== Supplied records

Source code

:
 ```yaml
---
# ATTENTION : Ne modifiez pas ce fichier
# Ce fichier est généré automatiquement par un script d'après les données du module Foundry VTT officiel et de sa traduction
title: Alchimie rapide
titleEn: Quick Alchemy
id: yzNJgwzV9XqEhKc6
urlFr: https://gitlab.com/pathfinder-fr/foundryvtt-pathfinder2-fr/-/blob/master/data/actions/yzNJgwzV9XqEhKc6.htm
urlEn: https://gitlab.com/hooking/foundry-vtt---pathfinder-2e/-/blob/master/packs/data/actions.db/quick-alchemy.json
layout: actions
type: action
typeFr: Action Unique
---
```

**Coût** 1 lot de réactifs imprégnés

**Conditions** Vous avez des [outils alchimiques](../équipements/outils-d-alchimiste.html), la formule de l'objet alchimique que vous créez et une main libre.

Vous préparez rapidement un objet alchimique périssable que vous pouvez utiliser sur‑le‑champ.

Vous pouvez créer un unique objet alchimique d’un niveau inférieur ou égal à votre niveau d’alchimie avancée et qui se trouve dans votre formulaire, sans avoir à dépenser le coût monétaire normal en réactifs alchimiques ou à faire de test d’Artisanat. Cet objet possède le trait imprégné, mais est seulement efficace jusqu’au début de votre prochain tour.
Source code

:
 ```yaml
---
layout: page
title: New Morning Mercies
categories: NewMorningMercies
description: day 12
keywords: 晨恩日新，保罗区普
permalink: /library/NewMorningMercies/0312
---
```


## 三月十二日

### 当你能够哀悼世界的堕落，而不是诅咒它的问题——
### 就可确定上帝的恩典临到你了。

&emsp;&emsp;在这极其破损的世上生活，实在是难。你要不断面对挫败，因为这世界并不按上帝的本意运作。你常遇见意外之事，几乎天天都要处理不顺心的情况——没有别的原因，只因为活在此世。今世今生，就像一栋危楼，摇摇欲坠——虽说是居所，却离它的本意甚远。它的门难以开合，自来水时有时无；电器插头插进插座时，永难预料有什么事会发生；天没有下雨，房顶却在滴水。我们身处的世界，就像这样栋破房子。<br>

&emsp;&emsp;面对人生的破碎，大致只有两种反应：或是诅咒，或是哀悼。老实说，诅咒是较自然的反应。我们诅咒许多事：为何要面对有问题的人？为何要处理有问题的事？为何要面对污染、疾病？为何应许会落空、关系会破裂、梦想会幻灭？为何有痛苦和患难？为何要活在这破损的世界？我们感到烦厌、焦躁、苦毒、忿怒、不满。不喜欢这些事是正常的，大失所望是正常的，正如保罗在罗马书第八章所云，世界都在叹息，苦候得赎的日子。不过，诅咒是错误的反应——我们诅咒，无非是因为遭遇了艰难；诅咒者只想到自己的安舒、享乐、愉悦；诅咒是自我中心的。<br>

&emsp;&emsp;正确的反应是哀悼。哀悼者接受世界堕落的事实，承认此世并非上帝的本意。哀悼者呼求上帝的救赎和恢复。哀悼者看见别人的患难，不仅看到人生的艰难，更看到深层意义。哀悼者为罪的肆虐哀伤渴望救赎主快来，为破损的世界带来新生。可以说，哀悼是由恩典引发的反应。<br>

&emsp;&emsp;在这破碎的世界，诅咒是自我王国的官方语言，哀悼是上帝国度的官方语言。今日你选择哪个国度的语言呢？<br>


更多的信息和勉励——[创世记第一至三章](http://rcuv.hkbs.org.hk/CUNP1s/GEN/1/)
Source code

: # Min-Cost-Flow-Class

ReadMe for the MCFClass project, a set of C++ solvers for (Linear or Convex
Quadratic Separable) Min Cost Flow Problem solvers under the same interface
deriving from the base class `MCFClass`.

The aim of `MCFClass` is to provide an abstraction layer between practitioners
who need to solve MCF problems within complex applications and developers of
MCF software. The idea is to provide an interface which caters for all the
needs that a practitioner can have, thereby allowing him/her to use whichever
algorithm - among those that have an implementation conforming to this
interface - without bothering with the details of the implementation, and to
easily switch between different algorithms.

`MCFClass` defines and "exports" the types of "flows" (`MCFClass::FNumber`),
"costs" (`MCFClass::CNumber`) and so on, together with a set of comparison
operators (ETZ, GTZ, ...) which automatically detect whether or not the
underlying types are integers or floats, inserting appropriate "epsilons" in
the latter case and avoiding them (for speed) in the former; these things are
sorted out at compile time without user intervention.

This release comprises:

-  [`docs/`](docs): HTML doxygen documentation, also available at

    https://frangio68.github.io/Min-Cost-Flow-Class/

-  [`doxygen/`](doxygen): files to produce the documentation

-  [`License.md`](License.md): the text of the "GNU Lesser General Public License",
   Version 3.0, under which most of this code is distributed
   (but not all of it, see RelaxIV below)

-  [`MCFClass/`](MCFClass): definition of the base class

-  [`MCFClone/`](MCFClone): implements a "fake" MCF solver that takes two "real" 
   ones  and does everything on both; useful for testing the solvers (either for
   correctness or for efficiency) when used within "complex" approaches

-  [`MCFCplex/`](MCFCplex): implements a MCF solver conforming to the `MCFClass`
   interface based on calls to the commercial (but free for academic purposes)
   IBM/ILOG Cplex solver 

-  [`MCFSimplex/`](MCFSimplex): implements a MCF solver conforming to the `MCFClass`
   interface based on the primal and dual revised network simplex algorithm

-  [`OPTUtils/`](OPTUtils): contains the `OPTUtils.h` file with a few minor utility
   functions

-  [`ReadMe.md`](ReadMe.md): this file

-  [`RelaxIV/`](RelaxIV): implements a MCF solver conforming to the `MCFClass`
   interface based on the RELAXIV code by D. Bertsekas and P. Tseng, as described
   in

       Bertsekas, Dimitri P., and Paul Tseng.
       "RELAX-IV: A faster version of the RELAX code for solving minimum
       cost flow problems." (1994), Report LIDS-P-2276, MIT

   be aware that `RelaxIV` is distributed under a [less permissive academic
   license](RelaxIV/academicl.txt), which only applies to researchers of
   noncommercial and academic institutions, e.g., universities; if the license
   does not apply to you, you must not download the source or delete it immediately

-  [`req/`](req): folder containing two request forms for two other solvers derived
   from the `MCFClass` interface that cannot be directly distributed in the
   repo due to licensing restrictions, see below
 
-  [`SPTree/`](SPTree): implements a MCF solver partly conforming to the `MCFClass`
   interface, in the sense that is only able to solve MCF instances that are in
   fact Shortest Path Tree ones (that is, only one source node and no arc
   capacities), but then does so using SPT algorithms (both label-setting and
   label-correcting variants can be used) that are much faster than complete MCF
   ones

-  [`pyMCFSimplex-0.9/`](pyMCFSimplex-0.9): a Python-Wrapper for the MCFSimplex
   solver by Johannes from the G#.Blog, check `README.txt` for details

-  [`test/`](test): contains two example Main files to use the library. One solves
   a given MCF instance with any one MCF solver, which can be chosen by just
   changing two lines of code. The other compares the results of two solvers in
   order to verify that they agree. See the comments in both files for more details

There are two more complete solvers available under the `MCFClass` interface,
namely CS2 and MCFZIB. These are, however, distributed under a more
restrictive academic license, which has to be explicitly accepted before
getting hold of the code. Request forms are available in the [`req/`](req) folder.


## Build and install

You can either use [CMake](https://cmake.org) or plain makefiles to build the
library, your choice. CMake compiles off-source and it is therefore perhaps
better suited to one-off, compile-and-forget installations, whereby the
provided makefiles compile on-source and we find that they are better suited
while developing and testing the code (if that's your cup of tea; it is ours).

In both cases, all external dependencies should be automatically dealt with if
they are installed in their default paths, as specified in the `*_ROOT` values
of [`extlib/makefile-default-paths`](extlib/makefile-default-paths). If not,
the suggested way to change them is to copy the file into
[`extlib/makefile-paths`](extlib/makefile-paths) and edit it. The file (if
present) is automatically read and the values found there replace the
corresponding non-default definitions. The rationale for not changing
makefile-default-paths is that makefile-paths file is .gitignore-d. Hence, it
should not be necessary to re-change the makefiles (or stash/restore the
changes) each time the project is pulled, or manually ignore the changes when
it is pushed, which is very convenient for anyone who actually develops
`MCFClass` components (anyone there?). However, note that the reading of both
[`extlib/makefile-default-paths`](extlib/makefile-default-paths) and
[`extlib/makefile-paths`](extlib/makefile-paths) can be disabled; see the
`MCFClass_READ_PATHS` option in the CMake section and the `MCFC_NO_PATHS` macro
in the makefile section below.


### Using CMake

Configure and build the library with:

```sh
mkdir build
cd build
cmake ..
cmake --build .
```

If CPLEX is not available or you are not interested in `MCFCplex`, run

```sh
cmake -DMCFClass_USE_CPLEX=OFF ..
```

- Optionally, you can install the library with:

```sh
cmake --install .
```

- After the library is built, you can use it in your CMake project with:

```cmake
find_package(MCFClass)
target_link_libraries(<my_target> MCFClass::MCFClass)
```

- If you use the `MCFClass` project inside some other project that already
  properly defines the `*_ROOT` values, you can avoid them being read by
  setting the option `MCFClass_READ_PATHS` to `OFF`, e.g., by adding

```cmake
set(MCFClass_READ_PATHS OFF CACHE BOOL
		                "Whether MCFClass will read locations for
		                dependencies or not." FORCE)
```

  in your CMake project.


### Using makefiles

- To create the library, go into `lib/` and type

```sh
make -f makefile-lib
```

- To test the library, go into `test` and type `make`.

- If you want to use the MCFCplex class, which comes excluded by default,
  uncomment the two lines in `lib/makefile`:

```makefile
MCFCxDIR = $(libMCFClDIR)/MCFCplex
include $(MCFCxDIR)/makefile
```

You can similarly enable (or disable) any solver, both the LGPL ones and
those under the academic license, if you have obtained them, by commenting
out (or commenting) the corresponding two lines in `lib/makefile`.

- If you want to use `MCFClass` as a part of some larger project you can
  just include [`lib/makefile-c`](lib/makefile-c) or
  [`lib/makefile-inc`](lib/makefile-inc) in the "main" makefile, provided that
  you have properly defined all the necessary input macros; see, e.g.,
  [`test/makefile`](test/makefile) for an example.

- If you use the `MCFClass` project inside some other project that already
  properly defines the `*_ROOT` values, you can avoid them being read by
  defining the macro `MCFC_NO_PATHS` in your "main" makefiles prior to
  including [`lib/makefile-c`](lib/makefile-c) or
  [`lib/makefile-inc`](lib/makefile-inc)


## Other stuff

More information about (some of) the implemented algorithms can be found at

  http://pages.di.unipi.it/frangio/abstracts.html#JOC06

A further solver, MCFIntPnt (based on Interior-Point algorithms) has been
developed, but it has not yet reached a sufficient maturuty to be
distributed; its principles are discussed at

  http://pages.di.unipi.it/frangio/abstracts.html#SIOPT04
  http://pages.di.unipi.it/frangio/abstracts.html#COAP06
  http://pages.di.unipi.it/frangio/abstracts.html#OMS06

====

Problem requirements:
Look in the material above for the line with "makefile-default-paths is that" and the line with "changes) each time", and transcribe exactly those lines and all lines between them, nothing more.

Solution to the exercise:
makefile-default-paths is that makefile-paths file is .gitignore-d. Hence, it
should not be necessary to re-change the makefiles (or stash/restore the
changes) each time the project is pulled, or manually ignore the changes when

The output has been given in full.